Protein’s urban kaleidoscope of science, art, technology

The Protein Forum event last night, in uber trendy Shoreditch was not your usual pretentious Hoxton affair. Below 54, the venue for the evening, was very 70s kitch – lots of pod chairs and shiny, shiny surfaces. Hell, at the end everyone was dancing like they’d been friends for years.

The night was all about that place where science, technology and design meet. Dopplr’s Matt Jones, Kate Moross a freelance illustrator who gets paid to go to clubs and draw on people (yes draw on people) and Tuur Van Balen A Royal College of Art graduate who’s work My Body=My City that looks at biological interactions with the city, were all there to talk about their work.

For those of you unfamilar with Dopplr it’s an invitation-only travel site that lets you share your trips with your friends online and allows you to see where everyone is at once. They use clever tools like geolocation and social mapping to make it easier for you to meet up with friends who’ll be in the same place as you at the same time.

Jones began his talk with a picture of a rubber duck to draw attention to his philosophy that it’s “all in the details” or those, “unexpected perfect things”; more about the how than the why.

It’s a way of thinking that’s proving successful with a new Facebook application and a move to mobile in the future, Dopplr seems to be simultaneously a social network and an adaptable application.

So back to that duck. Jones explains, “You’re on holiday. It’s your second night in the hotel. You’ve had a long day, you get home and you want to have a bath and, what do you know, those nice people from housekeeping have left a rubber duck for you.”

It’s that same approach that they apply to their site. The icon for example. The tiny strip of “pleasing pastels in the mid range”, that’s given to every member when they sign up, appears at the top of the screen and acts as a coded picture of your travel patterns.
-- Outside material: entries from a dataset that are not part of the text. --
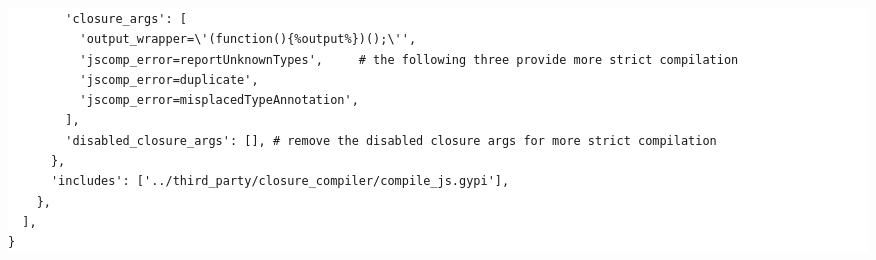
 ```
        'closure_args': [
          'output_wrapper=\'(function(){%output%})();\'',
          'jscomp_error=reportUnknownTypes',     # the following three provide more strict compilation
          'jscomp_error=duplicate',
          'jscomp_error=misplacedTypeAnnotation',
        ],
        'disabled_closure_args': [], # remove the disabled closure args for more strict compilation
      },
      'includes': ['../third_party/closure_compiler/compile_js.gypi'],
    },
  ],
}
```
The funny thing is that new users don’t usually pay much attention to it, at least not untill they’ve been members for a while and they only notice the colour bands changing, it’s later still. These little touches have no actual monetary value but are priceless for making a site stick.

So what’s next for Dopplr pondered Jones at the end of his presentation. “Well..” he said in a very self-effacing manner “Making money? Ok, yeah so this is why I’m never put up in front of company directors.”

Fresh from her work with Nike, Cadbury and Topshop Kate Moross began her presentaion with her mantra “work nice play hard”.

Like all digital animation Kate bases her work on the equliateral triangle. A technique that was pioneerd at Pixar. Moross credits Gestalt theory and the concept that the only limits are the edge of the page as having a creative influence on her work. This girl draws on anything, shoes, shop mannequins, ice cream vans and had the pictures to prove it.

In her trucker cap and pink hair she asked us all to come up with a job title for her. Difficult for someone who’s got their fingers in as many pies as she does. She’s been busy with her band at SXSW, setting up her own record label as well as, you know, drawing on people.

Urbanbiogeography was the term Tuur Van Balen gave to his graduate project My Body=My City. He gathered urine samples from people in different areas of the city, in this case Golders Green, Notting Hill and the City to try and get people to think about how their waste contains information – not the most hygienic of past times but it ended up posing some interesting questions.

Water from the City was high in caffeinne, Red Bull and expensive anti-depressants. Golders Green water was oestrogen free as women tended not to use the birth control pill and Nottinghill, with the the highest concentration of organic food shops anywhere in London, made for water that was preservative free.